A real-time mirror-LAPS mini system for dynamic chemical imaging and cell acidification monitoring

A fully integrated system and user interface, named Mirror-LAPS, was established for chemical imaging of diffusion-based reactions and bioimaging, e.g., cellular metabolism imaging in situ, with advantages of portability, real-time monitoring and flexible control. By means of a field programmable gate array (FPGA), a minimized drive circuit and an illumination path integrated into the hardware, the volume and cost of this MirrorLAPS system are only 11 % and 75 %, respectively, those of the conventional LAPS system. 2D images can be easily constructed based on the combination of the measured photocurrent with automatic digitization and recorded coordinates for each pixel in the frame. The time to image one pixel under the optimized parameters with a periods per pixel (PPP) of 64 is approximately 6.6 ms.

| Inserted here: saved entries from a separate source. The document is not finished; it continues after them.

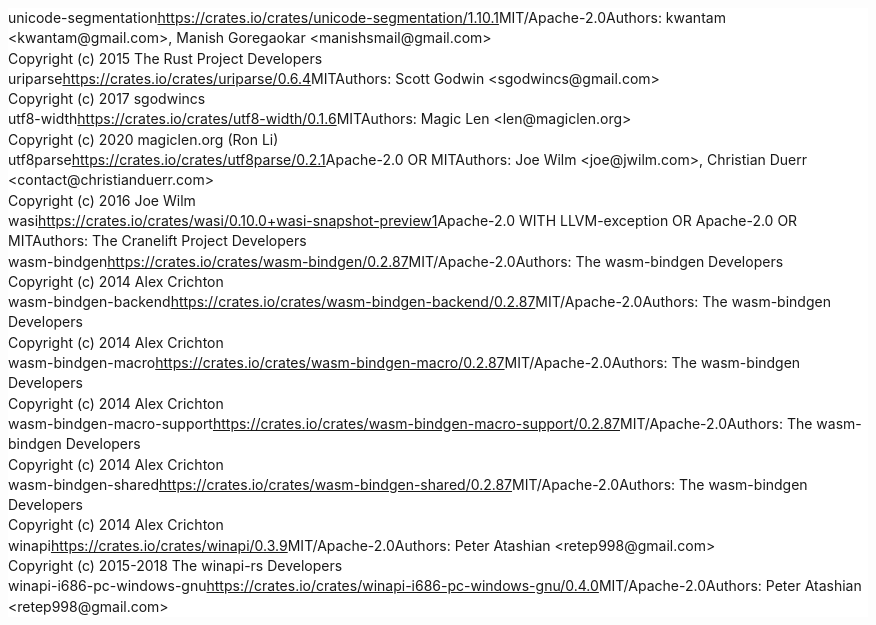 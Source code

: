 <tr>
<td>unicode-segmentation</td><td><a href="https://crates.io/crates/unicode-segmentation/1.10.1">https://crates.io/crates/unicode-segmentation/1.10.1</a></td><td>MIT/Apache-2.0</td><td>Authors: kwantam &lt;kwantam@gmail.com&gt;, Manish Goregaokar &lt;manishsmail@gmail.com&gt;<br />Copyright (c) 2015 The Rust Project Developers<br /></td>
</tr>
<tr>
<td>uriparse</td><td><a href="https://crates.io/crates/uriparse/0.6.4">https://crates.io/crates/uriparse/0.6.4</a></td><td>MIT</td><td>Authors: Scott Godwin &lt;sgodwincs@gmail.com&gt;<br />Copyright (c) 2017 sgodwincs
<br /></td>
</tr>
<tr>
<td>utf8-width</td><td><a href="https://crates.io/crates/utf8-width/0.1.6">https://crates.io/crates/utf8-width/0.1.6</a></td><td>MIT</td><td>Authors: Magic Len &lt;len@magiclen.org&gt;<br />Copyright (c) 2020 magiclen.org (Ron Li)<br /></td>
</tr>
<tr>
<td>utf8parse</td><td><a href="https://crates.io/crates/utf8parse/0.2.1">https://crates.io/crates/utf8parse/0.2.1</a></td><td>Apache-2.0 OR MIT</td><td>Authors: Joe Wilm &lt;joe@jwilm.com&gt;, Christian Duerr &lt;contact@christianduerr.com&gt;<br />Copyright (c) 2016 Joe Wilm<br /></td>
</tr>
<tr>
<td>wasi</td><td><a href="https://crates.io/crates/wasi/0.10.0+wasi-snapshot-preview1">https://crates.io/crates/wasi/0.10.0+wasi-snapshot-preview1</a></td><td>Apache-2.0 WITH LLVM-exception OR Apache-2.0 OR MIT</td><td>Authors: The Cranelift Project Developers<br /></td>
</tr>
<tr>
<td>wasm-bindgen</td><td><a href="https://crates.io/crates/wasm-bindgen/0.2.87">https://crates.io/crates/wasm-bindgen/0.2.87</a></td><td>MIT/Apache-2.0</td><td>Authors: The wasm-bindgen Developers<br />Copyright (c) 2014 Alex Crichton<br /></td>
</tr>
<tr>
<td>wasm-bindgen-backend</td><td><a href="https://crates.io/crates/wasm-bindgen-backend/0.2.87">https://crates.io/crates/wasm-bindgen-backend/0.2.87</a></td><td>MIT/Apache-2.0</td><td>Authors: The wasm-bindgen Developers<br />Copyright (c) 2014 Alex Crichton<br /></td>
</tr>
<tr>
<td>wasm-bindgen-macro</td><td><a href="https://crates.io/crates/wasm-bindgen-macro/0.2.87">https://crates.io/crates/wasm-bindgen-macro/0.2.87</a></td><td>MIT/Apache-2.0</td><td>Authors: The wasm-bindgen Developers<br />Copyright (c) 2014 Alex Crichton<br /></td>
</tr>
<tr>
<td>wasm-bindgen-macro-support</td><td><a href="https://crates.io/crates/wasm-bindgen-macro-support/0.2.87">https://crates.io/crates/wasm-bindgen-macro-support/0.2.87</a></td><td>MIT/Apache-2.0</td><td>Authors: The wasm-bindgen Developers<br />Copyright (c) 2014 Alex Crichton<br /></td>
</tr>
<tr>
<td>wasm-bindgen-shared</td><td><a href="https://crates.io/crates/wasm-bindgen-shared/0.2.87">https://crates.io/crates/wasm-bindgen-shared/0.2.87</a></td><td>MIT/Apache-2.0</td><td>Authors: The wasm-bindgen Developers<br />Copyright (c) 2014 Alex Crichton<br /></td>
</tr>
<tr>
<td>winapi</td><td><a href="https://crates.io/crates/winapi/0.3.9">https://crates.io/crates/winapi/0.3.9</a></td><td>MIT/Apache-2.0</td><td>Authors: Peter Atashian &lt;retep998@gmail.com&gt;<br />Copyright (c) 2015-2018 The winapi-rs Developers<br /></td>
</tr>
<tr>
<td>winapi-i686-pc-windows-gnu</td><td><a href="https://crates.io/crates/winapi-i686-pc-windows-gnu/0.4.0">https://crates.io/crates/winapi-i686-pc-windows-gnu/0.4.0</a></td><td>MIT/Apache-2.0</td><td>Authors: Peter Atashian &lt;retep998@gmail.com&gt;<br /></td>
</tr>
<tr>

The location, area, and resolution of pixels can be easily, quickly and flexibly adjusted in the user interface to obtain 2D images and a real-time video. The cellular metabolism of HK2 cellsfor different cell numbers and glucose concentrations is virtually demonstrated by this Mirror-LAPS system by the color changes in 2D images for the first time, which could provide a reliable platform in a cell culturing space for cell-based research.

Automated summary

The fully integrated Mirror-LAPS system allows for chemical imaging of diffusion-based reactions and biological imaging with advantages of portability and real-time monitoring. With optimized parameters, it can quickly construct 2D images and real-time videos, providing a reliable platform for cell-based research.